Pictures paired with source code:
________________
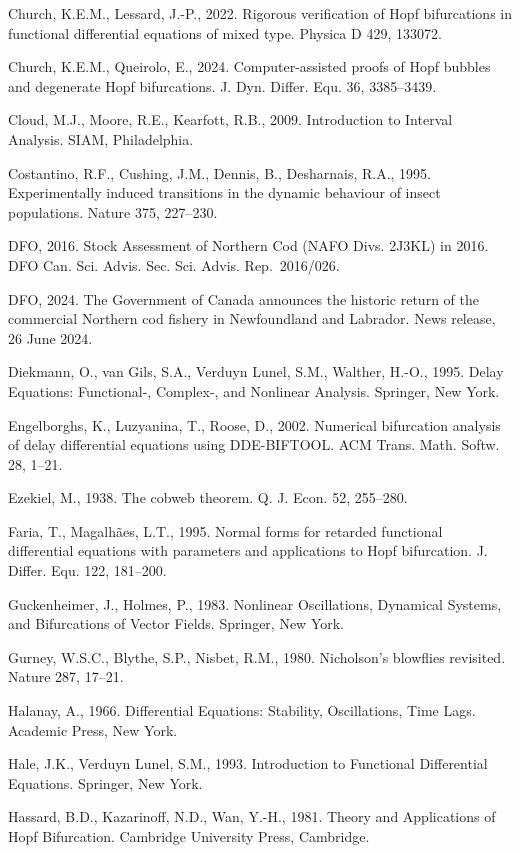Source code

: \documentclass[11pt]{article}
\begin{document}
Church, K.E.M., Lessard, J.-P., 2022. Rigorous verification of Hopf
bifurcations in functional differential equations of mixed type. Physica
D 429, 133072.

Church, K.E.M., Queirolo, E., 2024. Computer-assisted proofs of Hopf
bubbles and degenerate Hopf bifurcations. J. Dyn. Differ. Equ. 36,
3385--3439.

Cloud, M.J., Moore, R.E., Kearfott, R.B., 2009. Introduction to Interval
Analysis. SIAM, Philadelphia.

Costantino, R.F., Cushing, J.M., Dennis, B., Desharnais, R.A., 1995.
Experimentally induced transitions in the dynamic behaviour of insect
populations. Nature 375, 227--230.

DFO, 2016. Stock Assessment of Northern Cod (NAFO Divs. 2J3KL) in 2016.
DFO Can. Sci. Advis. Sec. Sci. Advis. Rep.~2016/026.

DFO, 2024. The Government of Canada announces the historic return of the
commercial Northern cod fishery in Newfoundland and Labrador. News
release, 26 June 2024.

Diekmann, O., van Gils, S.A., Verduyn Lunel, S.M., Walther, H.-O., 1995.
Delay Equations: Functional-, Complex-, and Nonlinear Analysis.
Springer, New York.

Engelborghs, K., Luzyanina, T., Roose, D., 2002. Numerical bifurcation
analysis of delay differential equations using DDE-BIFTOOL. ACM Trans.
Math. Softw. 28, 1--21.

Ezekiel, M., 1938. The cobweb theorem. Q. J. Econ. 52, 255--280.

Faria, T., Magalh\~aes, L.T., 1995. Normal forms for retarded functional
differential equations with parameters and applications to Hopf
bifurcation. J. Differ. Equ. 122, 181--200.

Guckenheimer, J., Holmes, P., 1983. Nonlinear Oscillations, Dynamical
Systems, and Bifurcations of Vector Fields. Springer, New York.

Gurney, W.S.C., Blythe, S.P., Nisbet, R.M., 1980. Nicholson's blowflies
revisited. Nature 287, 17--21.

Halanay, A., 1966. Differential Equations: Stability, Oscillations, Time
Lags. Academic Press, New York.

Hale, J.K., Verduyn Lunel, S.M., 1993. Introduction to Functional
Differential Equations. Springer, New York.

Hassard, B.D., Kazarinoff, N.D., Wan, Y.-H., 1981. Theory and
Applications of Hopf Bifurcation. Cambridge University Press, Cambridge.
\end{document}
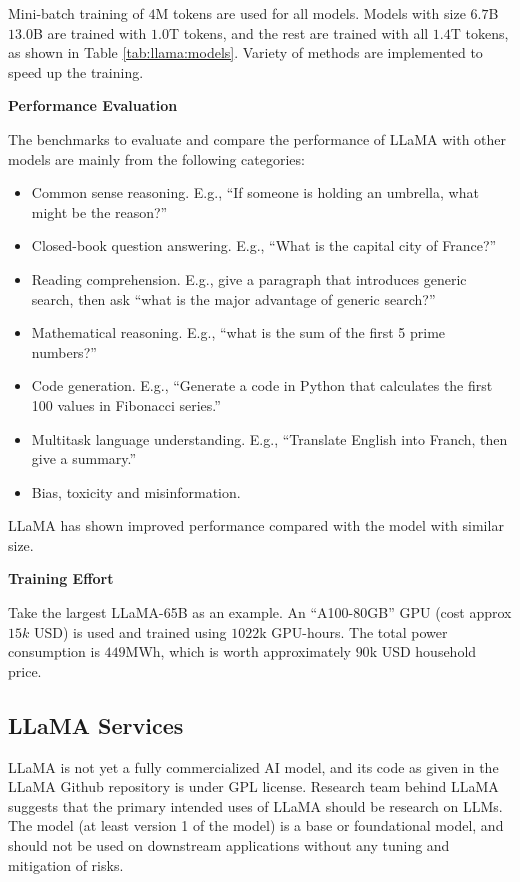 Mini-batch training of $4$M tokens are used for all models. Models with size $6.7$B $13.0$B are trained with $1.0$T tokens, and the rest are trained with all $1.4$T tokens, as shown in Table \ref{tab:llama:models}. Variety of methods are implemented to speed up the training.

\vspace{0.1in}
\noindent \textbf{Performance Evaluation}
\vspace{0.1in}

The benchmarks to evaluate and compare the performance of LLaMA with other models are mainly from the following categories:
\begin{itemize}
	\item Common sense reasoning. E.g., ``If someone is holding an umbrella, what might be the reason?''
	\item Closed-book question answering. E.g., ``What is the capital city of France?''
	\item Reading comprehension. E.g., give a paragraph that introduces generic search, then ask ``what is the major advantage of generic search?''
	\item Mathematical reasoning. E.g., ``what is the sum of the first 5 prime numbers?''
	\item Code generation. E.g., ``Generate a code in Python that calculates the first 100 values in Fibonacci series.''
	\item Multitask language understanding. E.g., ``Translate English into Franch, then give a summary.''
	\item Bias, toxicity and misinformation.
\end{itemize}

LLaMA has shown improved performance compared with the model with similar size.

\vspace{0.1in}
\noindent \textbf{Training Effort}
\vspace{0.1in}

Take the largest LLaMA-65B as an example. An ``A100-80GB'' GPU (cost approx $15k$ USD) is used and trained using $1022$k GPU-hours. The total power consumption is $449$MWh, which is worth approximately $90$k USD household price.

\subsection{LLaMA Services}

LLaMA is not yet a fully commercialized AI model, and its code as given in the LLaMA Github repository is under GPL license. Research team behind LLaMA suggests that the primary intended uses of LLaMA should be research on LLMs. The model (at least version 1 of the model) is a base or foundational model, and should not be used on downstream applications without any tuning and mitigation of risks.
________________
- ABOUT THIS EXERCISE
Could you copy every line from the records that mentions the word "Lunel"?

- ANSWER AREA
Diekmann, O., van Gils, S.A., Verduyn Lunel, S.M., Walther, H.-O., 1995.
Hale, J.K., Verduyn Lunel, S.M., 1993. Introduction to Functional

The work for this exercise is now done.